With MapR-DB tables, the cluster handles sequential keys and table splits to keep potential hotspots moving across nodes, decreasing the intensity and performance impact of the hotspot.
To spread write and insert activity across the cluster, you can randomize sequentially generated keys by hashing the keys, inverting the byte order. Note that these strategies come with trade-offs. Hashing keys, for example, makes table scans for key subranges inefficient, since the subrange is spread across the cluster.
Instead of hashing the entire key, you can salt the key by prepending a few bytes of the hash to the actual key. For a key based on a timestamp, for instance, a timestamp value of
1364248490 has an MD5 hash that ends with
ffe5. By making the key for that row
ffe51364248490, you avoid hotspotting. Since the first four digits are known to be the hash salt, you can derive the original timestamp by dropping those digits.
Be aware that a row key is immutable once created, and cannot be renamed. To change a row key's name, the original row must be deleted and then re-created with the new name.
Rows in a MapR-DB table can only have a single row key. You can create composite keys to approximate multiple keys in a table. A composite key contains several individual fields joined together, for example userID and applicationID. You can then scan for the specific segments of the composite row key that represent the original, individual field.
Because rows are stored in sorted order, you can affect the results of the sort by changing the ordering of the fields that make up the composite row key. For example, if your application IDs are generated sequentially but your user IDs are not, using a composite key of userID+applicationID will store all rows with the same user ID closely together. If you know the userID for which you want to retrieve rows, you can specify the first userID row and the first userID+1 row as the start and stop rows for your scan, then retrieve the rows you're interested in without scanning the entire table.
When designing a composite key, consider how the data will be queried during production use. Place the fields that will be queried the most often towards the front of the composite key, bearing in mind that sequential keys will generate hot spotting.
Column family design
Scanning an entire table for matches can be very performance-intensive. Column families enable you to group related sets of data and restrict queries to a defined subset, leading to better performance. When you design a column family, think about what kinds of queries are going to be used the most often, and group your columns accordingly.
You can specify compression settings for individual column families, which lets you choose the settings that prioritize speed of access or efficient use of disk space, according to your needs.
Be aware of the approximate number of rows in your column families. This property is called the column family's cardinality. When column families in the same table have very disparate cardinalities, the sparser table's data can be spread out across multiple nodes, due to the denser table requiring more splits. Scans on the sparser column family can take longer due to this effect. For example, consider a table that lists products across a small range of model numbers, but with a row for the unique serial numbers for each individual product manufactured within a given model. Such a table will have a very large difference in cardinality between a column family that relates to the model number compared to a column family that relates to the serial number. Scans on the model-number column family will have to range across the cluster, since the frequent splits required by the comparatively large numbers of serial-number rows will spread the model-number rows out across many regions on many nodes.
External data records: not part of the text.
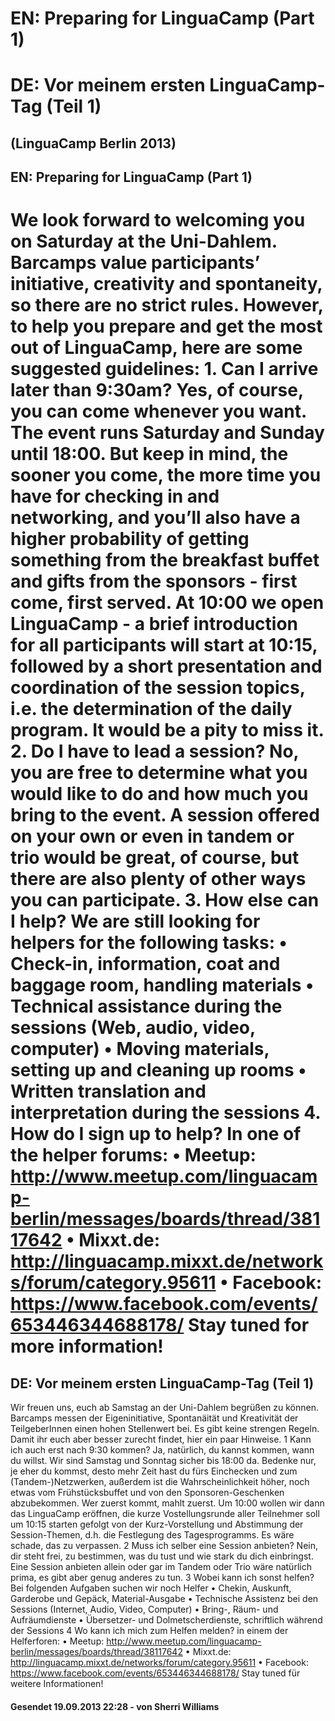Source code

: # EN: Preparing for LinguaCamp (Part 1)
# DE: Vor meinem ersten LinguaCamp-Tag (Teil 1) 
## (LinguaCamp Berlin 2013)

## EN: Preparing for LinguaCamp (Part 1) 
We look forward to welcoming you on Saturday at the Uni-Dahlem. Barcamps value participants’ initiative, creativity and spontaneity, so there are no strict rules. However, to help you prepare and get the most out of LinguaCamp, here are some suggested guidelines: 1. Can I arrive later than 9:30am? Yes, of course, you can come whenever you want. The event runs Saturday and Sunday until 18:00. But keep in mind, the sooner you come, the more time you have for checking in and networking, and you’ll also have a higher probability of getting something from the breakfast buffet and gifts from the sponsors - first come, first served. At 10:00 we open LinguaCamp - a brief introduction for all participants will start at 10:15, followed by a short presentation and coordination of the session topics, i.e. the determination of the daily program. It would be a pity to miss it. 2. Do I have to lead a session? No, you are free to determine what you would like to do and how much you bring to the event. A session offered on your own or even in tandem or trio would be great, of course, but there are also plenty of other ways you can participate. 3. How else can I help? We are still looking for helpers for the following tasks: • Check-in, information, coat and baggage room, handling materials • Technical assistance during the sessions (Web, audio, video, computer) • Moving materials, setting up and cleaning up rooms • Written translation and interpretation during the sessions 4. How do I sign up to help? In one of the helper forums: • Meetup: http://www.meetup.com/linguacamp-berlin/messages/boards/thread/38117642 • Mixxt.de: http://linguacamp.mixxt.de/networks/forum/category.95611 • Facebook: https://www.facebook.com/events/653446344688178/ Stay tuned for more information! 
=============================================================== 

## DE: Vor meinem ersten LinguaCamp-Tag (Teil 1)
Wir freuen uns, euch ab Samstag an der Uni-Dahlem begrüßen zu können. Barcamps messen der Eigeninitiative, Spontanäität und Kreativität der TeilgeberInnen einen hohen Stellenwert bei. Es gibt keine strengen Regeln. Damit ihr euch aber besser zurecht findet, hier ein paar Hinweise. 1 Kann ich auch erst nach 9:30 kommen? Ja, natürlich, du kannst kommen, wann du willst. Wir sind Samstag und Sonntag sicher bis 18:00 da. Bedenke nur, je eher du kommst, desto mehr Zeit hast du fürs Einchecken und zum (Tandem-)Netzwerken, außerdem ist die Wahrscheinlichkeit höher, noch etwas vom Frühstücksbuffet und von den Sponsoren-Geschenken abzubekommen. Wer zuerst kommt, mahlt zuerst. Um 10:00 wollen wir dann das LinguaCamp eröffnen, die kurze Vostellungsrunde aller Teilnehmer soll um 10:15 starten gefolgt von der Kurz-Vorstellung und Abstimmung der Session-Themen, d.h. die Festlegung des Tagesprogramms. Es wäre schade, das zu verpassen. 2 Muss ich selber eine Session anbieten? Nein, dir steht frei, zu bestimmen, was du tust und wie stark du dich einbringst. Eine Session anbieten allein oder gar im Tandem oder Trio wäre natürlich prima, es gibt aber genug anderes zu tun. 3 Wobei kann ich sonst helfen? Bei folgenden Aufgaben suchen wir noch Helfer • Chekin, Auskunft, Garderobe und Gepäck, Material-Ausgabe • Technische Assistenz bei den Sessions (Internet, Audio, Video, Computer) • Bring-, Räum- und Aufräumdienste • Übersetzer- und Dolmetscherdienste, schriftlich während der Sessions 4 Wo kann ich mich zum Helfen melden? in einem der Helferforen: • Meetup: http://www.meetup.com/linguacamp-berlin/messages/boards/thread/38117642 • Mixxt.de: http://linguacamp.mixxt.de/networks/forum/category.95611 • Facebook: https://www.facebook.com/events/653446344688178/ Stay tuned für weitere Informationen!

#### Gesendet 19.09.2013 22:28 - von Sherri Williams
For a list of the properties that you can set when you create a column family, see the documentation for the
table cf create.
MapR-DB tables split at the row level, not the column level. For this reason, extremely wide tables with very large numbers of columns can sometimes reach the recommended size for a table split at a comparatively small number of rows.
In general, design your schema to prioritize more rows and fewer columns.
Because MapR-DB tables are sparse, you can add columns to a table at any time. Null columns for a given row don't take up any storage space.